● Task to carry out
What lines in the records below hold the string "处理器会"? Please show them.
Available data Block Start
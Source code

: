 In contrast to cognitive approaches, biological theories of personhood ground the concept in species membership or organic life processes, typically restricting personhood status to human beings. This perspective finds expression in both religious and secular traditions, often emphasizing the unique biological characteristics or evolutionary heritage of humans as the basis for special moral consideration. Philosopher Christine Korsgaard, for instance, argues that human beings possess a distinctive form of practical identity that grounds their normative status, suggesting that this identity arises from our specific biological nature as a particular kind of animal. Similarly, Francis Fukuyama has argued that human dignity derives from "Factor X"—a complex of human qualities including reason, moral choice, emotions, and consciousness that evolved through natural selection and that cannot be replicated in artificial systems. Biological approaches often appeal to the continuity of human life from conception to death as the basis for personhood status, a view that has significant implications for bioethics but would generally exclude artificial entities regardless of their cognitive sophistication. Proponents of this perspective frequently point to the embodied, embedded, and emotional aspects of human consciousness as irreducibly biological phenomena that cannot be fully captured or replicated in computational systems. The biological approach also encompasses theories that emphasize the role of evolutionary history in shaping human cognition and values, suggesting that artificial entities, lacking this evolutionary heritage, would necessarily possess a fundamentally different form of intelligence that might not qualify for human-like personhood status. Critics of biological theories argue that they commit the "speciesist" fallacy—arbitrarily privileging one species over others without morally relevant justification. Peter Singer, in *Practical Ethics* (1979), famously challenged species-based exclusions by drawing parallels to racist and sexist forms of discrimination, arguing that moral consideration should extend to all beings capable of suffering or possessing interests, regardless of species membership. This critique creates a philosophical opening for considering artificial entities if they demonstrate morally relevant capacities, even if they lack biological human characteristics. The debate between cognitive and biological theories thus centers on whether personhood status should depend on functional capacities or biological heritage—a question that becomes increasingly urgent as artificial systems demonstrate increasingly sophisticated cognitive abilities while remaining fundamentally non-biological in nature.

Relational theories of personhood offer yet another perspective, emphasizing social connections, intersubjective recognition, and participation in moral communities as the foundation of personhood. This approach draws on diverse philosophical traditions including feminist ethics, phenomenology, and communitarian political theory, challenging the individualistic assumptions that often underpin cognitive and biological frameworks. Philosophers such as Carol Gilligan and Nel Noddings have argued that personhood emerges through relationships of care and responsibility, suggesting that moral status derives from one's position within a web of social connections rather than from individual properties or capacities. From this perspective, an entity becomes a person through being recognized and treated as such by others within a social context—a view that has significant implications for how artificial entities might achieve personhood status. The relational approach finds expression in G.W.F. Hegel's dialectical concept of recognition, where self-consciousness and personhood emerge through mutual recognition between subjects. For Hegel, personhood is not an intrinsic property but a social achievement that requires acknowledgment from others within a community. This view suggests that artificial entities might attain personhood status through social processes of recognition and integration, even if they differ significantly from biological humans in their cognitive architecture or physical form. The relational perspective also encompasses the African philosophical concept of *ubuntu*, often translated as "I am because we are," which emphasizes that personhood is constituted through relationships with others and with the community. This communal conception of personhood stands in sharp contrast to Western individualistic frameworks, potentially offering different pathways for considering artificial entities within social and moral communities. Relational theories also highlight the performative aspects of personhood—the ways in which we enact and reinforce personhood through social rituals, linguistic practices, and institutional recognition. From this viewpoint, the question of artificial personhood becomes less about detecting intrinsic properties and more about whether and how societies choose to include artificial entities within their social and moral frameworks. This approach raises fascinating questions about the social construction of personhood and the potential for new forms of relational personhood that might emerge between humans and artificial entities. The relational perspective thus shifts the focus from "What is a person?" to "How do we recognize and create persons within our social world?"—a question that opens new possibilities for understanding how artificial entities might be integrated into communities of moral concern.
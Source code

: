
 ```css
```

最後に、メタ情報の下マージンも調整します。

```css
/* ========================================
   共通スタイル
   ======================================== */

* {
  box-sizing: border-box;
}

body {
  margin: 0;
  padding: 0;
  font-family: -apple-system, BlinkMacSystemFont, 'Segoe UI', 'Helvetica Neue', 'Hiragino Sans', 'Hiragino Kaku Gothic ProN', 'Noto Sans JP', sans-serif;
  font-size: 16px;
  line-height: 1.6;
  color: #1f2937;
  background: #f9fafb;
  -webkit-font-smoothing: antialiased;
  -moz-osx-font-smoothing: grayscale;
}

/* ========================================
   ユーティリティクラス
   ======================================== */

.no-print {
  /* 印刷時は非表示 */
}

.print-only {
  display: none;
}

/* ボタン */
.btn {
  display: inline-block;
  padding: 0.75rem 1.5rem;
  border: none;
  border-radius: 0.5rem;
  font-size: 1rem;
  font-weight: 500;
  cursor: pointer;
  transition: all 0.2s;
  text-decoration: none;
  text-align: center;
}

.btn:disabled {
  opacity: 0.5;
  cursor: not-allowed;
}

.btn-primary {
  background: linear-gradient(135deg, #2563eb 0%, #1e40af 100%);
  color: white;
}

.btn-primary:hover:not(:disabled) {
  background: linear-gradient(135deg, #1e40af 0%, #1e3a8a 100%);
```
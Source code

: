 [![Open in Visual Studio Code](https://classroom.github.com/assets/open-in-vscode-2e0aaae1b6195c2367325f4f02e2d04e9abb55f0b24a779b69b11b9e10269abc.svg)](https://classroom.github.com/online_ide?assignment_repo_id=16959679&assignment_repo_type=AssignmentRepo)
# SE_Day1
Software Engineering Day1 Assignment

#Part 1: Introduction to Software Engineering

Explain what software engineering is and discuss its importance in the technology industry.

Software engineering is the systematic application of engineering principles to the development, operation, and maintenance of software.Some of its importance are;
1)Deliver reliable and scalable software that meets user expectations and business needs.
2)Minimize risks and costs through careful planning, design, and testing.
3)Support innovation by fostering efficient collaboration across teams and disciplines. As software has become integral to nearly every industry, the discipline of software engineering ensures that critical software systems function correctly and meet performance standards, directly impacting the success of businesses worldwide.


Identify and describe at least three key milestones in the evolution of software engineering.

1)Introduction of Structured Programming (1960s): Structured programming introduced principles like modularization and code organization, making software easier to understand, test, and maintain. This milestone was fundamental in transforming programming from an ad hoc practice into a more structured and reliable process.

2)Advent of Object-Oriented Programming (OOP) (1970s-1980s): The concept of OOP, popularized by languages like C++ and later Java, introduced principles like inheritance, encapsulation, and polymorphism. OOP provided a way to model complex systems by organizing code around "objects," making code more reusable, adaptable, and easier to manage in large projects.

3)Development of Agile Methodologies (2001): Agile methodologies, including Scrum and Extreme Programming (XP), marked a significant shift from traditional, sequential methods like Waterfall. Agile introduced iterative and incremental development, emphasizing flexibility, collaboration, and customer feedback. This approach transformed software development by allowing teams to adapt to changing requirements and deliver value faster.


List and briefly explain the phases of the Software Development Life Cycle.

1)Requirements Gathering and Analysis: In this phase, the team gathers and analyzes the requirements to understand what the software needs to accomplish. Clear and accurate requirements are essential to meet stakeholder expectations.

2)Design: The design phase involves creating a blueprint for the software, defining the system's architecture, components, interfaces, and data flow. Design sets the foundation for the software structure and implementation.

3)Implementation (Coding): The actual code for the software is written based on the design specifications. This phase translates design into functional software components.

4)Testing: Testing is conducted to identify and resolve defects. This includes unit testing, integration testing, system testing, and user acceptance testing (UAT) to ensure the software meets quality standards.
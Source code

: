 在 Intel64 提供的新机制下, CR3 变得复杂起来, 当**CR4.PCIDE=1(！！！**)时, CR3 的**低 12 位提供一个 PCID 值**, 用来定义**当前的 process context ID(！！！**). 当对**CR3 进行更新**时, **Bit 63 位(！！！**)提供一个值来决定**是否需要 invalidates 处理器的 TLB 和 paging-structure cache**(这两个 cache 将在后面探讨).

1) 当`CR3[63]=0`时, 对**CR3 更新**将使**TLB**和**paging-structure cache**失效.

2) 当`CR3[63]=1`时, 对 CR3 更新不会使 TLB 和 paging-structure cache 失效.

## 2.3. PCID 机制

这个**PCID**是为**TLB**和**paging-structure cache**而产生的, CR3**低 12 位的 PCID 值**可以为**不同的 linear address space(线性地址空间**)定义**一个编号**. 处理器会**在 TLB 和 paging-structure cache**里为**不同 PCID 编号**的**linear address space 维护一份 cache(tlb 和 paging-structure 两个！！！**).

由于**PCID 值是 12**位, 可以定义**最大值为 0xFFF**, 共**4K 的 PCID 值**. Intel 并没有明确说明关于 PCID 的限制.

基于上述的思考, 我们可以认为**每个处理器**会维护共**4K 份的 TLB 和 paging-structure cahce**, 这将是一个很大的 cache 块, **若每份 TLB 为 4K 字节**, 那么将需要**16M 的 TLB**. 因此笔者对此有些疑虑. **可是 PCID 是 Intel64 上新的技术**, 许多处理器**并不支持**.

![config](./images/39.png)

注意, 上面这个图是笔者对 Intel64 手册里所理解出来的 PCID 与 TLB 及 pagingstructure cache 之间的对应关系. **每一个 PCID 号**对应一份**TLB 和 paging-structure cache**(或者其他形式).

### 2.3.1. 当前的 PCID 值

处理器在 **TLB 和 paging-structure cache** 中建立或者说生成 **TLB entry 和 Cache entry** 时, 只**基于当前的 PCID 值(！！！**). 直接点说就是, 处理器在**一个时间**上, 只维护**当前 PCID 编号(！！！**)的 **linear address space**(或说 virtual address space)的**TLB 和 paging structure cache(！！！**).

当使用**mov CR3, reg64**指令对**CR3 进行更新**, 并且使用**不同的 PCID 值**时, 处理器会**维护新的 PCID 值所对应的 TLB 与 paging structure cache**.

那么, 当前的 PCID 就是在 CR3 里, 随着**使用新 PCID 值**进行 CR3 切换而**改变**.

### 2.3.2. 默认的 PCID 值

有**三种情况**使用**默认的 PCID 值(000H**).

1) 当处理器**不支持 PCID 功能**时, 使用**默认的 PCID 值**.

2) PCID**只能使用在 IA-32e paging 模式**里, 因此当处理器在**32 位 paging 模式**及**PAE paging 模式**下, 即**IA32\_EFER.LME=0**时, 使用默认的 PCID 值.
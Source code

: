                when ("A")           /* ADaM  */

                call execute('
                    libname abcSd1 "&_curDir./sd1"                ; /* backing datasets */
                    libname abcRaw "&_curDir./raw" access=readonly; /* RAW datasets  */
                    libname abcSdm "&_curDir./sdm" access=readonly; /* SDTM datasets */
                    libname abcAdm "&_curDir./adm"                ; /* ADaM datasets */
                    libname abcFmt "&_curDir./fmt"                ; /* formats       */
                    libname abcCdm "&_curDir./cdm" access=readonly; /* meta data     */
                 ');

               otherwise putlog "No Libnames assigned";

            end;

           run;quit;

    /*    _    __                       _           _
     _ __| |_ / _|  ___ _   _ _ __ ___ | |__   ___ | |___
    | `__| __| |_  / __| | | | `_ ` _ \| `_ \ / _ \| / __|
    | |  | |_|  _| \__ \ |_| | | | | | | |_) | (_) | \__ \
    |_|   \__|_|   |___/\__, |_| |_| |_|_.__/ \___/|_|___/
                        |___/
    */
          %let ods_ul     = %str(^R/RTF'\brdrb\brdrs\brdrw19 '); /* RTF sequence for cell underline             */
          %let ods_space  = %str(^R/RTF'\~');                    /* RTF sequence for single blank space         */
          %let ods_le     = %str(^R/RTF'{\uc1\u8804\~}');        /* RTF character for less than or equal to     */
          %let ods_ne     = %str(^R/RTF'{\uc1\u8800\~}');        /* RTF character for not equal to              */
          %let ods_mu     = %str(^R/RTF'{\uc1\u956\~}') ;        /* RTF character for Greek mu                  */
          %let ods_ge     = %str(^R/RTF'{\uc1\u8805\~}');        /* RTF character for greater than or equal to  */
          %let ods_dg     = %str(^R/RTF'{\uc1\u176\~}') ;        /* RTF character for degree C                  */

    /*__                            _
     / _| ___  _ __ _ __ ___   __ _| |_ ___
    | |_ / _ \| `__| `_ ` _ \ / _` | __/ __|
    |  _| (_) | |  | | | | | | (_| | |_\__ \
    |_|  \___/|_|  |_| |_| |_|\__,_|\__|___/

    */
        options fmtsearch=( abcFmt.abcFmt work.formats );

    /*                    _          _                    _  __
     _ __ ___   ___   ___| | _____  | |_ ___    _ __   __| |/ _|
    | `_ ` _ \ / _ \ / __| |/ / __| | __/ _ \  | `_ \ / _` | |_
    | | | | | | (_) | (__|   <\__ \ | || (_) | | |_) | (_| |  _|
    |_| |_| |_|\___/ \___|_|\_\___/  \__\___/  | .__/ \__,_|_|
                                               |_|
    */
Available data Block End
● Your solution
这个**PCID**是为**TLB**和**paging-structure cache**而产生的, CR3**低 12 位的 PCID 值**可以为**不同的 linear address space(线性地址空间**)定义**一个编号**. 处理器会**在 TLB 和 paging-structure cache**里为**不同 PCID 编号**的**linear address space 维护一份 cache(tlb 和 paging-structure 两个！！！**).
当使用**mov CR3, reg64**指令对**CR3 进行更新**, 并且使用**不同的 PCID 值**时, 处理器会**维护新的 PCID 值所对应的 TLB 与 paging structure cache**.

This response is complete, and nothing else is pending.